TASK TO COMPLETE: Find "system for Termux." and "很多镜像都在国外。比如 gcr 。国内下载很慢，需要加速。致力于提供连接全世界的稳定可靠安全的容器镜像服务。" in the records below. Copy the lines holding them and every line between, exactly, and no others.

START DATASET EXCERPTS

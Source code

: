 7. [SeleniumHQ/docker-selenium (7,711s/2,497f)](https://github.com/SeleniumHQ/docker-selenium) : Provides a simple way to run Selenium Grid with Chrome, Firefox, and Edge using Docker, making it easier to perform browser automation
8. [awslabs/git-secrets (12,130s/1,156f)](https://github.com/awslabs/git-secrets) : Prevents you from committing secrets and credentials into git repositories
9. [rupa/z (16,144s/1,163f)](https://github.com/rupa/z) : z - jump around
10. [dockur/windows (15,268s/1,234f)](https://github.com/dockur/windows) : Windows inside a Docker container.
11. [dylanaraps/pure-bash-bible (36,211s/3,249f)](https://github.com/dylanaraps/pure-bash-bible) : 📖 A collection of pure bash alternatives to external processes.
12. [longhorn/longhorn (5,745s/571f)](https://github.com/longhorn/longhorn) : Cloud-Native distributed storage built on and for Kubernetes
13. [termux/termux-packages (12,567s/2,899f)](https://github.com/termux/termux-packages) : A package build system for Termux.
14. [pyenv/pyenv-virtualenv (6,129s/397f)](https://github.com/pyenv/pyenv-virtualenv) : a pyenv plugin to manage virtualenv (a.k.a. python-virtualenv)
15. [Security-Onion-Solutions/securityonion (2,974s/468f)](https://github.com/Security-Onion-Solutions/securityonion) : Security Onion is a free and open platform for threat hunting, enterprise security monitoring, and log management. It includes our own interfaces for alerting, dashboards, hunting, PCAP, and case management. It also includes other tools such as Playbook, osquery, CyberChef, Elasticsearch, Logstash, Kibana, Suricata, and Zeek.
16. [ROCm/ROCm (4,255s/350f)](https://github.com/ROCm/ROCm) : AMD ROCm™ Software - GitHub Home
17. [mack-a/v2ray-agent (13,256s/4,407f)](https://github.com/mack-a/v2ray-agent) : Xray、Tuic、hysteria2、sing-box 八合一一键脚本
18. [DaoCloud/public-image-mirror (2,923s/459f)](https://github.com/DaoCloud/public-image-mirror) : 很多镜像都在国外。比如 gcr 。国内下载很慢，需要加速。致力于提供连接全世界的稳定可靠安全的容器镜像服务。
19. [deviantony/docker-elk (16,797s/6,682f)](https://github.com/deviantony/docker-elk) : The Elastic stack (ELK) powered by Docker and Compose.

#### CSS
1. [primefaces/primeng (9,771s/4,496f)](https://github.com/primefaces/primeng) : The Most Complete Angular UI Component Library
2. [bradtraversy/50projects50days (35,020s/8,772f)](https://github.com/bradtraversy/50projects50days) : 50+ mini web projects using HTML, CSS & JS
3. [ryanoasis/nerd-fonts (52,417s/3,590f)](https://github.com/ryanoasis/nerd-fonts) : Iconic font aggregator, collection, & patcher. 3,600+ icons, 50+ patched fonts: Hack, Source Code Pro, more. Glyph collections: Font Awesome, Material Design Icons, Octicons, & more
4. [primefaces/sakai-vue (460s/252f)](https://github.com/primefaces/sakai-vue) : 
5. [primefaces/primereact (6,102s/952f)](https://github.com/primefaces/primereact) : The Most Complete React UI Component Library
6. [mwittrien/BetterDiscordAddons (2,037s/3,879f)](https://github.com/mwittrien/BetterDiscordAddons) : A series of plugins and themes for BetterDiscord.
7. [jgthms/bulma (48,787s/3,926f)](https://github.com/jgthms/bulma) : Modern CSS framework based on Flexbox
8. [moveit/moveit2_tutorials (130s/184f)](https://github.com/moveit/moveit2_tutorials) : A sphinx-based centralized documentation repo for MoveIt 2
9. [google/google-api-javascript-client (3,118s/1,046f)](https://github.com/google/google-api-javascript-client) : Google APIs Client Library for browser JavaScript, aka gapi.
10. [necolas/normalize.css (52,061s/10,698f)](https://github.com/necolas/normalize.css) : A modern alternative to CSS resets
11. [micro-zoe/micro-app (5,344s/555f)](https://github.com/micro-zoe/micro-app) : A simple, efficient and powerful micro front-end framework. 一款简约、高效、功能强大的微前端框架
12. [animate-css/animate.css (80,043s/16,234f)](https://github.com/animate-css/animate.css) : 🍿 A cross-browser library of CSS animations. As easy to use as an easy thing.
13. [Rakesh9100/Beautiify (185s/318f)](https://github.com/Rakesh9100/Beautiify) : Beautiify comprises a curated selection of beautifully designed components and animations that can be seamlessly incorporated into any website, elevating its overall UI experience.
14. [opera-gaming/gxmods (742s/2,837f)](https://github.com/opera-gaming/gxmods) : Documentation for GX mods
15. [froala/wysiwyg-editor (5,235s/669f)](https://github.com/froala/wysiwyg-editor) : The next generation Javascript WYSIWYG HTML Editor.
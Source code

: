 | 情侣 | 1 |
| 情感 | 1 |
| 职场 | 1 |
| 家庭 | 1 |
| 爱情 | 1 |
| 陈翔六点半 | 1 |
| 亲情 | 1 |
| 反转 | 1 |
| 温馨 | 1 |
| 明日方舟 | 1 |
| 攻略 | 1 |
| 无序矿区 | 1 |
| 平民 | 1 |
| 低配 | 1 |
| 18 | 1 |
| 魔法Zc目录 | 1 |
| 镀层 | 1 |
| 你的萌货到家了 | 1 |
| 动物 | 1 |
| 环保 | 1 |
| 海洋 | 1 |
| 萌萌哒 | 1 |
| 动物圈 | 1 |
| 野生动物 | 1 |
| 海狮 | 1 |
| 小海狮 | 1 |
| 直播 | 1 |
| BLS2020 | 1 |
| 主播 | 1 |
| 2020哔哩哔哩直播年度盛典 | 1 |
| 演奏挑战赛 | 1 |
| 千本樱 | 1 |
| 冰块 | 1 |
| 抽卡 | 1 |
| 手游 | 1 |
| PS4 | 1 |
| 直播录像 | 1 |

END DATASET EXCERPTS

WRITTEN ANSWER:
13. [termux/termux-packages (12,567s/2,899f)](https://github.com/termux/termux-packages) : A package build system for Termux.
14. [pyenv/pyenv-virtualenv (6,129s/397f)](https://github.com/pyenv/pyenv-virtualenv) : a pyenv plugin to manage virtualenv (a.k.a. python-virtualenv)
15. [Security-Onion-Solutions/securityonion (2,974s/468f)](https://github.com/Security-Onion-Solutions/securityonion) : Security Onion is a free and open platform for threat hunting, enterprise security monitoring, and log management. It includes our own interfaces for alerting, dashboards, hunting, PCAP, and case management. It also includes other tools such as Playbook, osquery, CyberChef, Elasticsearch, Logstash, Kibana, Suricata, and Zeek.
16. [ROCm/ROCm (4,255s/350f)](https://github.com/ROCm/ROCm) : AMD ROCm™ Software - GitHub Home
17. [mack-a/v2ray-agent (13,256s/4,407f)](https://github.com/mack-a/v2ray-agent) : Xray、Tuic、hysteria2、sing-box 八合一一键脚本
18. [DaoCloud/public-image-mirror (2,923s/459f)](https://github.com/DaoCloud/public-image-mirror) : 很多镜像都在国外。比如 gcr 。国内下载很慢，需要加速。致力于提供连接全世界的稳定可靠安全的容器镜像服务。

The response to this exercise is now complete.